Piotr Kuczyński, DI Xelion
W USA poniedziałkowe kalendarium było praktycznie puste. Wydawałoby się więc, że to jest dzień bez istotnych wydarzeń, ale to nie byłaby prawda. Po sesji raport kwartalny miała publikować Alcoa, co rozpoczyna sezon publikacji raportów kwartalnych przez amerykańskie spółki (najczęściej pomagający obozowi byków). Sama Alcoa nie ma wielkiego znaczenie dla szerokiego rynku.
Z wydarzeń zagranicznych ważne było to, że Liberalna Demokratyczna Partia premiera Shinzo Abe wygrała w Japonii wybory zdobywając ponad 2/3 miejsc w parlamencie, co może jesienią doprowadzić do zwiększenia pomocy rządu dla gospodarki. To doprowadziło do euforii na azjatyckich rynkach i pomagało europejskim bykom.

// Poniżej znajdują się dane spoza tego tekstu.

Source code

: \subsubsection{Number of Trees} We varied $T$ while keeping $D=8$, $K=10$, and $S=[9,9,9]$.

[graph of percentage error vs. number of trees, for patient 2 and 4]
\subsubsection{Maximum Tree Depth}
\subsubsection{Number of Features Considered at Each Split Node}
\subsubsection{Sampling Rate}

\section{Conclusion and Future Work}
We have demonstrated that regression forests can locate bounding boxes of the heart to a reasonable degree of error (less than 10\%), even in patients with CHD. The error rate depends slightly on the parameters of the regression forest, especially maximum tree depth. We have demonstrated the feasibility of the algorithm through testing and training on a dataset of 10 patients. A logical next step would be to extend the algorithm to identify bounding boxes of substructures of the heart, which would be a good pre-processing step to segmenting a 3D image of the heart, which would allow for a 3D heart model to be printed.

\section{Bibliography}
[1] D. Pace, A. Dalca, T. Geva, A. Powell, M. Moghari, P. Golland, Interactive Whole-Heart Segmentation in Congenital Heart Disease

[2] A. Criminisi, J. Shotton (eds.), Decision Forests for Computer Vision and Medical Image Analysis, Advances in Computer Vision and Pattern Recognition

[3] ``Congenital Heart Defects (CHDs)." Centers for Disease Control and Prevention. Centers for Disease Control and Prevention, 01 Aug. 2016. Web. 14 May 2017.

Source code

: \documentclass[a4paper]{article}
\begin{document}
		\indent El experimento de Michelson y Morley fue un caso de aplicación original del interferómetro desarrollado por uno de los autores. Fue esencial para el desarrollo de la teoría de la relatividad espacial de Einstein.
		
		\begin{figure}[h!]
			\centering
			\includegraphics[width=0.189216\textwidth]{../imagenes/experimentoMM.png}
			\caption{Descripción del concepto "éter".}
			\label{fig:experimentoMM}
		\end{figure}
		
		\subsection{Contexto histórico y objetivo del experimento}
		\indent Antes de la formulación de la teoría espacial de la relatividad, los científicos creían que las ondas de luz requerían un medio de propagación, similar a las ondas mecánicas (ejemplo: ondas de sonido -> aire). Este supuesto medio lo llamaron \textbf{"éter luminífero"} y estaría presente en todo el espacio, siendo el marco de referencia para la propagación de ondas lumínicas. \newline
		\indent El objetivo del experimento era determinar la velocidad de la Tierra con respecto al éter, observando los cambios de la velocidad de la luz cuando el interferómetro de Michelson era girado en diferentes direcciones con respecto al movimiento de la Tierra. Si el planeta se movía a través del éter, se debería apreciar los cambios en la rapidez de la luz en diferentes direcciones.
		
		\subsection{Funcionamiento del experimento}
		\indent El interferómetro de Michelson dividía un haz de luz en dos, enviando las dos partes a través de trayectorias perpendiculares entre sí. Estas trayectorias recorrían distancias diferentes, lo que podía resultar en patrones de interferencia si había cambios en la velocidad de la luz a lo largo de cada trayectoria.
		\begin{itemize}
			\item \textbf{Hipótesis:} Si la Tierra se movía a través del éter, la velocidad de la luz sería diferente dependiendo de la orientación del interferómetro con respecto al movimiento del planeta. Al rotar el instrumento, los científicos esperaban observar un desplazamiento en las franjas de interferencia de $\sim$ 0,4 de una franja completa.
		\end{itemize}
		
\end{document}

Wall Street miała w poniedziałek tylko jedno zadanie – ustanowić nowy rekord na indeksie S&P 500. Zostawały do niego około trzy punkty, co musiało drażnić obóz byków. Pomoc z Azji i z Europy w tej sytuacji też się przydała, więc rekordowy poziom został przełamany, a może raczej naruszony, bo wzrost o 0,34% trudno nazwać przekonywującym.